BACKGROUND OF THE INVENTION
The present invention relates to a semiconductor memory and, more particularly, to an electrically erasable and programmable ROM (to be referred to as an EEPROM hereinafter) having NAND memory cells.
EEPROMs are conventionally known as one type of semiconductor memories. Of these EEPROMs, a NAND cell type EEPROM in which a plurality of memory cells are connected in series to form a NAND memory cell is attracting attention as a device which can be highly integrated.
One memory cell in this NAND cell type EEPROM has a MOSFET structure in which a floating gate (a charge storage layer) and a control gate are stacked via an insulating film on a semiconductor substrate. A plurality of such memory cells are connected in series to form a NAND cell such that adjacent memory cells share the source and drain. Such NAND cells are arrayed in a matrix manner to form a memory cell array.
Memory cell arrays are integrated in a p-type-well formed on a p-type-substrate. An n-type-well is first formed on the p-type-substrate, and then the p-type-well for integrating memory cell arrays is formed in this n-type-well.
Drains on the one-end side of a plurality of memory cell arrays arranged in the column direction are connected together to a bit line via select transistors. Sources on the other-end side are connected to a common source line (reference voltage line) via select transistors. The control gates of memory cell transistors are connected to word lines. The gates of the select transistors are connected to select lines.
The operation of this NAND EEPROM will be described below by taking a device in which n-channel transistors are used as memory cell transistors as an example.

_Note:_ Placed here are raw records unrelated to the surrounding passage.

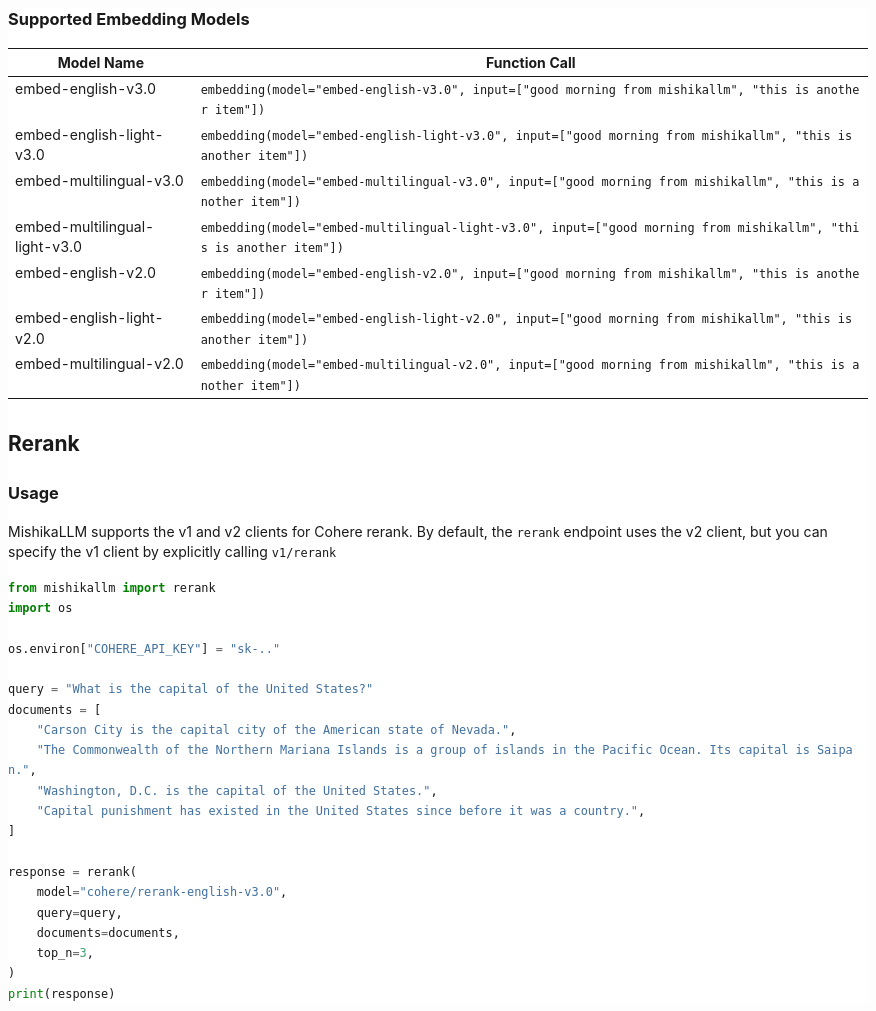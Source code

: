### Supported Embedding Models
| Model Name               | Function Call                                                |
|--------------------------|--------------------------------------------------------------|
| embed-english-v3.0       | `embedding(model="embed-english-v3.0", input=["good morning from mishikallm", "this is another item"])` |
| embed-english-light-v3.0 | `embedding(model="embed-english-light-v3.0", input=["good morning from mishikallm", "this is another item"])` |
| embed-multilingual-v3.0  | `embedding(model="embed-multilingual-v3.0", input=["good morning from mishikallm", "this is another item"])` |
| embed-multilingual-light-v3.0 | `embedding(model="embed-multilingual-light-v3.0", input=["good morning from mishikallm", "this is another item"])` |
| embed-english-v2.0       | `embedding(model="embed-english-v2.0", input=["good morning from mishikallm", "this is another item"])` |
| embed-english-light-v2.0 | `embedding(model="embed-english-light-v2.0", input=["good morning from mishikallm", "this is another item"])` |
| embed-multilingual-v2.0  | `embedding(model="embed-multilingual-v2.0", input=["good morning from mishikallm", "this is another item"])` |

## Rerank 

### Usage

MishikaLLM supports the v1 and v2 clients for Cohere rerank. By default, the `rerank` endpoint uses the v2 client, but you can specify the v1 client by explicitly calling `v1/rerank`

<Tabs>
<TabItem value="sdk" label="MishikaLLM SDK Usage">

```python
from mishikallm import rerank
import os

os.environ["COHERE_API_KEY"] = "sk-.."

query = "What is the capital of the United States?"
documents = [
    "Carson City is the capital city of the American state of Nevada.",
    "The Commonwealth of the Northern Mariana Islands is a group of islands in the Pacific Ocean. Its capital is Saipan.",
    "Washington, D.C. is the capital of the United States.",
    "Capital punishment has existed in the United States since before it was a country.",
]

response = rerank(
    model="cohere/rerank-english-v3.0",
    query=query,
    documents=documents,
    top_n=3,
)
print(response)
```
</TabItem>

<TabItem value="proxy" label="MishikaLLM Proxy Usage">

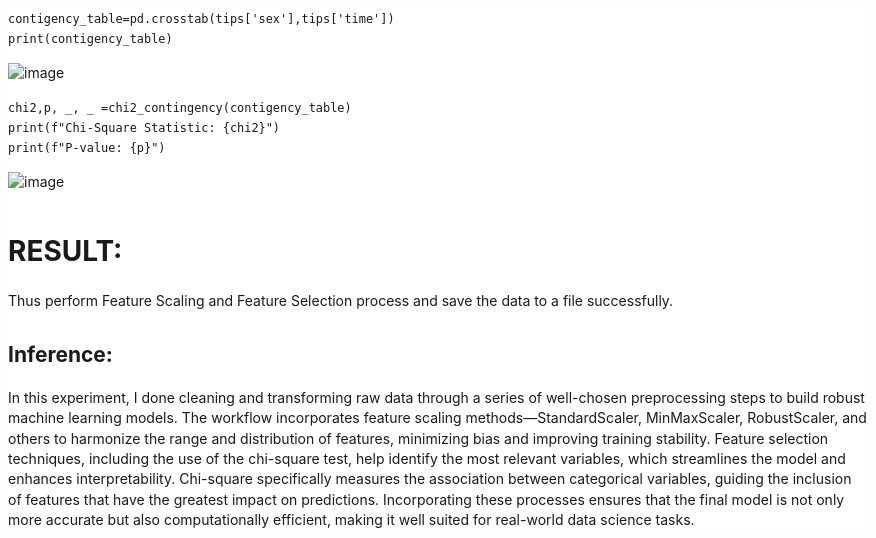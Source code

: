 
```
contigency_table=pd.crosstab(tips['sex'],tips['time'])
print(contigency_table)

```
<img width="246" height="113" alt="image" src="https://github.com/user-attachments/assets/2d48d32c-6d43-454c-8840-f900ca20915e" />

```
chi2,p, _, _ =chi2_contingency(contigency_table)
print(f"Chi-Square Statistic: {chi2}")
print(f"P-value: {p}")

```
<img width="412" height="61" alt="image" src="https://github.com/user-attachments/assets/b84ea04e-6b15-4d94-ae7f-f06bcd62ab0c" />


# RESULT:
Thus perform Feature Scaling and Feature Selection process and save the data to a file successfully.

## Inference:

In this experiment, I done cleaning and transforming raw data through a series of well-chosen preprocessing steps to build robust machine learning models. The workflow incorporates feature scaling methods—StandardScaler, MinMaxScaler, RobustScaler, and others to harmonize the range and distribution of features, minimizing bias and improving training stability. Feature selection techniques, including the use of the chi-square test, help identify the most relevant variables, which streamlines the model and enhances interpretability. Chi-square specifically measures the association between categorical variables, guiding the inclusion of features that have the greatest impact on predictions. Incorporating these processes ensures that the final model is not only more accurate but also computationally efficient, making it well suited for real-world data science tasks.
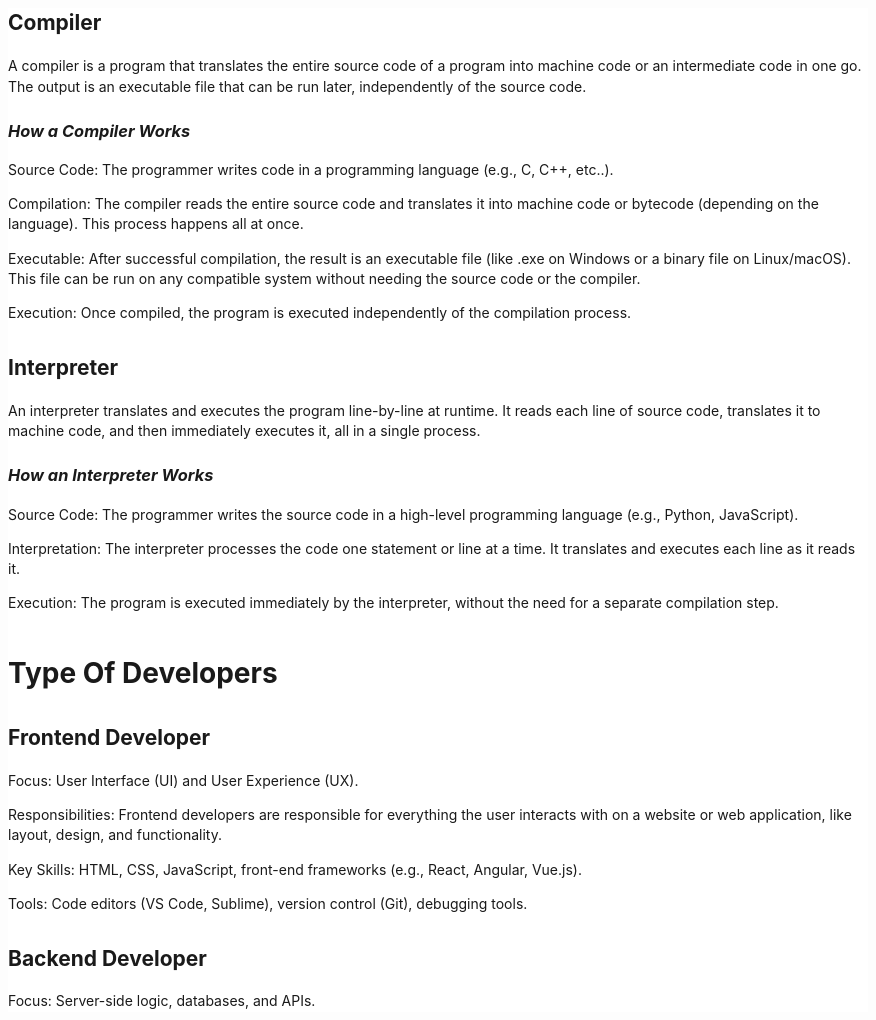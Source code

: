
## Compiler

A compiler is a program that translates the entire source code of a program into machine code or an intermediate code in one go. The output is an executable file that can be run later, independently of the source code.

### *How a Compiler Works*

Source Code: The programmer writes code in a programming language (e.g., C, C++, etc..).

Compilation: The compiler reads the entire source code and translates it into machine code or bytecode (depending on the language). This process happens all at once.

Executable: After successful compilation, the result is an executable file (like .exe on Windows or a binary file on Linux/macOS). This file can be run on any compatible system without needing the source code or the compiler.

Execution: Once compiled, the program is executed independently of the compilation process.

## Interpreter

An interpreter translates and executes the program line-by-line at runtime. It reads each line of source code, translates it to machine code, and then immediately executes it, all in a single process.

### *How an Interpreter Works*

Source Code: The programmer writes the source code in a high-level programming language (e.g., Python, JavaScript).

Interpretation: The interpreter processes the code one statement or line at a time. It translates and executes each line as it reads it.

Execution: The program is executed immediately by the interpreter, without the need for a separate compilation step.

# Type Of Developers

## Frontend Developer

Focus: User Interface (UI) and User Experience (UX).

Responsibilities: Frontend developers are responsible for everything the user interacts with on a website or web application, like layout, design, and functionality.

Key Skills: HTML, CSS, JavaScript, front-end frameworks (e.g., React, Angular, Vue.js).

Tools: Code editors (VS Code, Sublime), version control (Git), debugging tools.

## Backend Developer

Focus: Server-side logic, databases, and APIs.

Data programming is performed as follows. Data is written in turn from a memory cell farthest from the bit line. A high voltage Vpp (about 20 V) is applied to the control gate of a selected memory cell. An intermediate voltage VppM (about 10 V) is applied to the control gates of memory cells and the gate of the select transistor closer to the bit line than the selected memory cell. The bit line is given a predetermined voltage in accordance with the data, e.g., given 0 V when the data is “0” and an intermediate voltage when the data is “1”. The power supply voltage is applied to the select line on the bit line side, and the ground voltage is applied to the select line on the source line side. In this state, the voltage of the bit line is transmitted to the drain of the selected memory cell through the select transistor and unselected memory cells.
When 0 V is applied to the bit line (when write data exists, i.e., when data is “1”), this voltage is transmitted to the drain of the selected memory cell to apply a high electric field between the gate and drain of the selected memory cell. Hence, electrons are injected (tunnel-injected) from the drain (substrate) into the floating gate. Consequently, the threshold voltage of the selected memory cell shifts in the positive direction.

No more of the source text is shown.